*WHAT TO WORK ON*:
Lift out all lines below that contain "namespace".

──────── MATERIAL PROVIDED

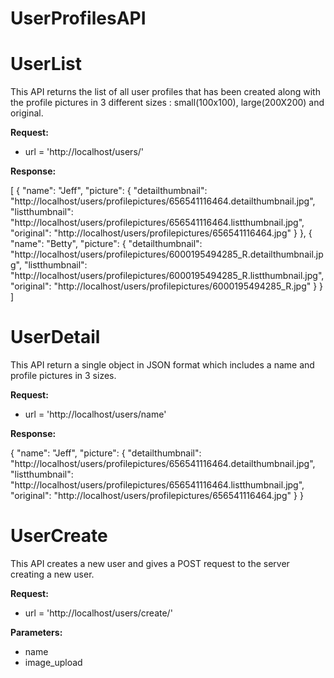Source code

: # UserProfilesAPI

# UserList
This API returns the list of all user profiles that has been created along with the profile pictures in 3 different sizes : small(100x100), large(200X200) and original.

**Request:**
-    url = 'http://localhost/users/'

    
**Response:**

 [
    {
        "name": "Jeff",
        "picture": {
            "detailthumbnail": "http://localhost/users/profilepictures/656541116464.detailthumbnail.jpg",
            "listthumbnail": "http://localhost/users/profilepictures/656541116464.listthumbnail.jpg",
            "original": "http://localhost/users/profilepictures/656541116464.jpg"
        }
    },
    {
        "name": "Betty",
        "picture": {
            "detailthumbnail": "http://localhost/users/profilepictures/6000195494285_R.detailthumbnail.jpg",
            "listthumbnail": "http://localhost/users/profilepictures/6000195494285_R.listthumbnail.jpg",
            "original": "http://localhost/users/profilepictures/6000195494285_R.jpg"
        }
    }
]


# UserDetail
This API return a single object in JSON format which includes a name and profile pictures in 3 sizes.

**Request:**
-    url = 'http://localhost/users/name'

**Response:**

{
    "name": "Jeff",
    "picture": {
        "detailthumbnail": "http://localhost/users/profilepictures/656541116464.detailthumbnail.jpg",
        "listthumbnail": "http://localhost/users/profilepictures/656541116464.listthumbnail.jpg",
        "original": "http://localhost/users/profilepictures/656541116464.jpg"
    }
}



# UserCreate
This API creates a new user and gives a POST request to the server creating a new user.

 **Request:**
-    url = 'http://localhost/users/create/'

 **Parameters:**

-   name
-   image_upload
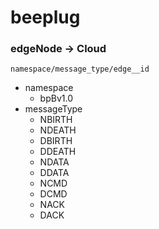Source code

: # beeplug

### edgeNode -> Cloud

`namespace/message_type/edge__id`

- namespace
  - bpBv1.0
- messageType
  - NBIRTH
  - NDEATH
  - DBIRTH
  - DDEATH
  - NDATA
  - DDATA
  - NCMD
  - DCMD
  - NACK
  - DACK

────────────────

*RESULT OF THIS EXERCISE*:
`namespace/message_type/edge__id`
- namespace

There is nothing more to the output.